BEGIN Extracted information

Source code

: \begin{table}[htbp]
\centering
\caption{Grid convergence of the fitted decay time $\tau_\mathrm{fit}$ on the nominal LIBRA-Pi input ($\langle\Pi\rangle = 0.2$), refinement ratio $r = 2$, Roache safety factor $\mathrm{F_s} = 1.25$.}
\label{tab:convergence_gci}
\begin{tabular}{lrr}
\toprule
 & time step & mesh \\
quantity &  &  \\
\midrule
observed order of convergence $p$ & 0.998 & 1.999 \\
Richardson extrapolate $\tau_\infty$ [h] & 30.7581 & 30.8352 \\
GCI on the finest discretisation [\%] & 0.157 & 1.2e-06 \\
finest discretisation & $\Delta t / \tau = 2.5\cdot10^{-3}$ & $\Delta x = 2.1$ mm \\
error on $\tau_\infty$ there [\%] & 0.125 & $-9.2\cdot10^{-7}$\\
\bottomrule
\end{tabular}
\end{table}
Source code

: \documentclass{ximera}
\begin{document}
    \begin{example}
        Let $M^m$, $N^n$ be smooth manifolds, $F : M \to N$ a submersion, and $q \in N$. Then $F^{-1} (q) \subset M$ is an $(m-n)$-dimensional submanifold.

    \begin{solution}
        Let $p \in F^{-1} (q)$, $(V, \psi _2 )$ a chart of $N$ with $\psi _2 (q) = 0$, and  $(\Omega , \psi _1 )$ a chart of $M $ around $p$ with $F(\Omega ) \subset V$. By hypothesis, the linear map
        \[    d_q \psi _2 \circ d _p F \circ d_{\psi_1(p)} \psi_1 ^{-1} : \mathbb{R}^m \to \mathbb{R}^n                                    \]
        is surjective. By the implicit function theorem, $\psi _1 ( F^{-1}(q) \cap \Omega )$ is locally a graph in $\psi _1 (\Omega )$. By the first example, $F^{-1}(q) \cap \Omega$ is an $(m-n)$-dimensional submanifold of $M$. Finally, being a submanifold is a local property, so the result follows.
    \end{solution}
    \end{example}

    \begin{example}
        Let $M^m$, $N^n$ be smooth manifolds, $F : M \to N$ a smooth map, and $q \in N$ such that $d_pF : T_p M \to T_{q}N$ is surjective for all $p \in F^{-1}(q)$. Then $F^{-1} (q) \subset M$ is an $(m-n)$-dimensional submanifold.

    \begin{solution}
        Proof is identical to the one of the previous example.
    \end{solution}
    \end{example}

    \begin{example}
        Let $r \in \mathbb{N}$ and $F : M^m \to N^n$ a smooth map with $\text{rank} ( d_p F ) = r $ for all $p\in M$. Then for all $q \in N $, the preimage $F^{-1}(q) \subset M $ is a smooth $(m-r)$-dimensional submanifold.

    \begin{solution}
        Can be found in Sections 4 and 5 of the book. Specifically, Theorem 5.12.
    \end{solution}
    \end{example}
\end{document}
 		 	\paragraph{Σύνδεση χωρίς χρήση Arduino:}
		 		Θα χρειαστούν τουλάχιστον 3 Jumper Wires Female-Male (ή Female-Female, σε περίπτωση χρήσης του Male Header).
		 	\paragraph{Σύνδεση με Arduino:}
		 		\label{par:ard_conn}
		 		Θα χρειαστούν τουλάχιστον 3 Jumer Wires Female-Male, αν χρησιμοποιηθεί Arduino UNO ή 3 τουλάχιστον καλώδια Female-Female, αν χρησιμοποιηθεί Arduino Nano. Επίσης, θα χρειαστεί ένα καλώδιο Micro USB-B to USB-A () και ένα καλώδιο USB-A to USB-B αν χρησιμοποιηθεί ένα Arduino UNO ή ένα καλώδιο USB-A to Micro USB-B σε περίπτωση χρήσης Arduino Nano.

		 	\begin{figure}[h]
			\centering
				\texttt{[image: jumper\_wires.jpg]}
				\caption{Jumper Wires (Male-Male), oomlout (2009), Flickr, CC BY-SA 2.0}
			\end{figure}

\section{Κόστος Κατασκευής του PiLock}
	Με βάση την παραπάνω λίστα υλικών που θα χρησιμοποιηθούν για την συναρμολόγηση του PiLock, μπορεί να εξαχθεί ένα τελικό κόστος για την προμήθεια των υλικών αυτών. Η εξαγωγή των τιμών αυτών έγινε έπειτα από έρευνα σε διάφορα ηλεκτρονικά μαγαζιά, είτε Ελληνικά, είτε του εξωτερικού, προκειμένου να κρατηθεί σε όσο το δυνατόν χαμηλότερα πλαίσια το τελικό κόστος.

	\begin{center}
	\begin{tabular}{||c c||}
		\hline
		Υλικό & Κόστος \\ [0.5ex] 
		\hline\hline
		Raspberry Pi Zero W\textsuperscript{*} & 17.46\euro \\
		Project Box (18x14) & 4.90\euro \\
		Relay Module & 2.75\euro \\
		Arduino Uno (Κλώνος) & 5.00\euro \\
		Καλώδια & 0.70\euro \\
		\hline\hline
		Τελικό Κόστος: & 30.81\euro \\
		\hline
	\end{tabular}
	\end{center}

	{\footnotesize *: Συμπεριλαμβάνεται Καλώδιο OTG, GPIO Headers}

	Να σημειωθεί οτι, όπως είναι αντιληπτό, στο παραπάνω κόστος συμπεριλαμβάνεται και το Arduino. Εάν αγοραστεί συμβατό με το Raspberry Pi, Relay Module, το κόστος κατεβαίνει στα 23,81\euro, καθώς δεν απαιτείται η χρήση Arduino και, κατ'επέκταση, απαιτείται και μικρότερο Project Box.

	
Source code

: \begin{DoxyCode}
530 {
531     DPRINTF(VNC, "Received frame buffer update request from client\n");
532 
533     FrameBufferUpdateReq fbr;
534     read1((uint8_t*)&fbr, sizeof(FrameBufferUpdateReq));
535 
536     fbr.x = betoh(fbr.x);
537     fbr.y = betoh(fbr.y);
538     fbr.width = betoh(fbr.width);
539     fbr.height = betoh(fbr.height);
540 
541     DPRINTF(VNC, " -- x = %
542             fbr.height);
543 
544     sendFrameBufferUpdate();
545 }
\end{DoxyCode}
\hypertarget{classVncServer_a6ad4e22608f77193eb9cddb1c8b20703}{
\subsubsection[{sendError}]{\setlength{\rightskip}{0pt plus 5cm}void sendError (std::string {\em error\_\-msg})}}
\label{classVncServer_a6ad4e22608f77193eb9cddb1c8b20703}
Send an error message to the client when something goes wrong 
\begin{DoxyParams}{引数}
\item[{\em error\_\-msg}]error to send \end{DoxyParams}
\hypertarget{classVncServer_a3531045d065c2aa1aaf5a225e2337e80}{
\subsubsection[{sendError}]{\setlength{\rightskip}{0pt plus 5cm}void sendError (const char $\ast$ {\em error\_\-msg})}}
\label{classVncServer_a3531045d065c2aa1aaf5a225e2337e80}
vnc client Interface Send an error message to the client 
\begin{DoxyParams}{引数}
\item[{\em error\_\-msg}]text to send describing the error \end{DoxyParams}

END Extracted information

> [How to complete this task]
Exactly reproduce all of the entries.

> [Response area]
Source code

: \begin{table}[htbp]
\centering
\caption{Grid convergence of the fitted decay time $\tau_\mathrm{fit}$ on the nominal LIBRA-Pi input ($\langle\Pi\rangle = 0.2$), refinement ratio $r = 2$, Roache safety factor $\mathrm{F_s} = 1.25$.}
\label{tab:convergence_gci}
\begin{tabular}{lrr}
\toprule
 & time step & mesh \\
quantity &  &  \\
\midrule
observed order of convergence $p$ & 0.998 & 1.999 \\
Richardson extrapolate $\tau_\infty$ [h] & 30.7581 & 30.8352 \\
GCI on the finest discretisation [\%] & 0.157 & 1.2e-06 \\
finest discretisation & $\Delta t / \tau = 2.5\cdot10^{-3}$ & $\Delta x = 2.1$ mm \\
error on $\tau_\infty$ there [\%] & 0.125 & $-9.2\cdot10^{-7}$\\
\bottomrule
\end{tabular}
\end{table}
Source code

: \documentclass{ximera}
\begin{document}
    \begin{example}
        Let $M^m$, $N^n$ be smooth manifolds, $F : M \to N$ a submersion, and $q \in N$. Then $F^{-1} (q) \subset M$ is an $(m-n)$-dimensional submanifold.

    \begin{solution}
        Let $p \in F^{-1} (q)$, $(V, \psi _2 )$ a chart of $N$ with $\psi _2 (q) = 0$, and  $(\Omega , \psi _1 )$ a chart of $M $ around $p$ with $F(\Omega ) \subset V$. By hypothesis, the linear map
        \[    d_q \psi _2 \circ d _p F \circ d_{\psi_1(p)} \psi_1 ^{-1} : \mathbb{R}^m \to \mathbb{R}^n                                    \]
        is surjective. By the implicit function theorem, $\psi _1 ( F^{-1}(q) \cap \Omega )$ is locally a graph in $\psi _1 (\Omega )$. By the first example, $F^{-1}(q) \cap \Omega$ is an $(m-n)$-dimensional submanifold of $M$. Finally, being a submanifold is a local property, so the result follows.
    \end{solution}
    \end{example}

    \begin{example}
        Let $M^m$, $N^n$ be smooth manifolds, $F : M \to N$ a smooth map, and $q \in N$ such that $d_pF : T_p M \to T_{q}N$ is surjective for all $p \in F^{-1}(q)$. Then $F^{-1} (q) \subset M$ is an $(m-n)$-dimensional submanifold.

    \begin{solution}
        Proof is identical to the one of the previous example.
    \end{solution}
    \end{example}

    \begin{example}
        Let $r \in \mathbb{N}$ and $F : M^m \to N^n$ a smooth map with $\text{rank} ( d_p F ) = r $ for all $p\in M$. Then for all $q \in N $, the preimage $F^{-1}(q) \subset M $ is a smooth $(m-r)$-dimensional submanifold.

    \begin{solution}
        Can be found in Sections 4 and 5 of the book. Specifically, Theorem 5.12.
    \end{solution}
    \end{example}
\end{document}
 		 	\paragraph{Σύνδεση χωρίς χρήση Arduino:}
		 		Θα χρειαστούν τουλάχιστον 3 Jumper Wires Female-Male (ή Female-Female, σε περίπτωση χρήσης του Male Header).
		 	\paragraph{Σύνδεση με Arduino:}
		 		\label{par:ard_conn}
		 		Θα χρειαστούν τουλάχιστον 3 Jumer Wires Female-Male, αν χρησιμοποιηθεί Arduino UNO ή 3 τουλάχιστον καλώδια Female-Female, αν χρησιμοποιηθεί Arduino Nano. Επίσης, θα χρειαστεί ένα καλώδιο Micro USB-B to USB-A () και ένα καλώδιο USB-A to USB-B αν χρησιμοποιηθεί ένα Arduino UNO ή ένα καλώδιο USB-A to Micro USB-B σε περίπτωση χρήσης Arduino Nano.

		 	\begin{figure}[h]
			\centering
				\texttt{[image: jumper\_wires.jpg]}
				\caption{Jumper Wires (Male-Male), oomlout (2009), Flickr, CC BY-SA 2.0}
			\end{figure}

\section{Κόστος Κατασκευής του PiLock}
	Με βάση την παραπάνω λίστα υλικών που θα χρησιμοποιηθούν για την συναρμολόγηση του PiLock, μπορεί να εξαχθεί ένα τελικό κόστος για την προμήθεια των υλικών αυτών. Η εξαγωγή των τιμών αυτών έγινε έπειτα από έρευνα σε διάφορα ηλεκτρονικά μαγαζιά, είτε Ελληνικά, είτε του εξωτερικού, προκειμένου να κρατηθεί σε όσο το δυνατόν χαμηλότερα πλαίσια το τελικό κόστος.

	\begin{center}
	\begin{tabular}{||c c||}
		\hline
		Υλικό & Κόστος \\ [0.5ex] 
		\hline\hline
		Raspberry Pi Zero W\textsuperscript{*} & 17.46\euro \\
		Project Box (18x14) & 4.90\euro \\
		Relay Module & 2.75\euro \\
		Arduino Uno (Κλώνος) & 5.00\euro \\
		Καλώδια & 0.70\euro \\
		\hline\hline
		Τελικό Κόστος: & 30.81\euro \\
		\hline
	\end{tabular}
	\end{center}

	{\footnotesize *: Συμπεριλαμβάνεται Καλώδιο OTG, GPIO Headers}

	Να σημειωθεί οτι, όπως είναι αντιληπτό, στο παραπάνω κόστος συμπεριλαμβάνεται και το Arduino. Εάν αγοραστεί συμβατό με το Raspberry Pi, Relay Module, το κόστος κατεβαίνει στα 23,81\euro, καθώς δεν απαιτείται η χρήση Arduino και, κατ'επέκταση, απαιτείται και μικρότερο Project Box.

	
Source code

: \begin{DoxyCode}
530 {
531     DPRINTF(VNC, "Received frame buffer update request from client\n");
532 
533     FrameBufferUpdateReq fbr;
534     read1((uint8_t*)&fbr, sizeof(FrameBufferUpdateReq));
535 
536     fbr.x = betoh(fbr.x);
537     fbr.y = betoh(fbr.y);
538     fbr.width = betoh(fbr.width);
539     fbr.height = betoh(fbr.height);
540 
541     DPRINTF(VNC, " -- x = %
542             fbr.height);
543 
544     sendFrameBufferUpdate();
545 }
\end{DoxyCode}
\hypertarget{classVncServer_a6ad4e22608f77193eb9cddb1c8b20703}{
\subsubsection[{sendError}]{\setlength{\rightskip}{0pt plus 5cm}void sendError (std::string {\em error\_\-msg})}}
\label{classVncServer_a6ad4e22608f77193eb9cddb1c8b20703}
Send an error message to the client when something goes wrong 
\begin{DoxyParams}{引数}
\item[{\em error\_\-msg}]error to send \end{DoxyParams}
\hypertarget{classVncServer_a3531045d065c2aa1aaf5a225e2337e80}{
\subsubsection[{sendError}]{\setlength{\rightskip}{0pt plus 5cm}void sendError (const char $\ast$ {\em error\_\-msg})}}
\label{classVncServer_a3531045d065c2aa1aaf5a225e2337e80}
vnc client Interface Send an error message to the client 
\begin{DoxyParams}{引数}
\item[{\em error\_\-msg}]text to send describing the error \end{DoxyParams}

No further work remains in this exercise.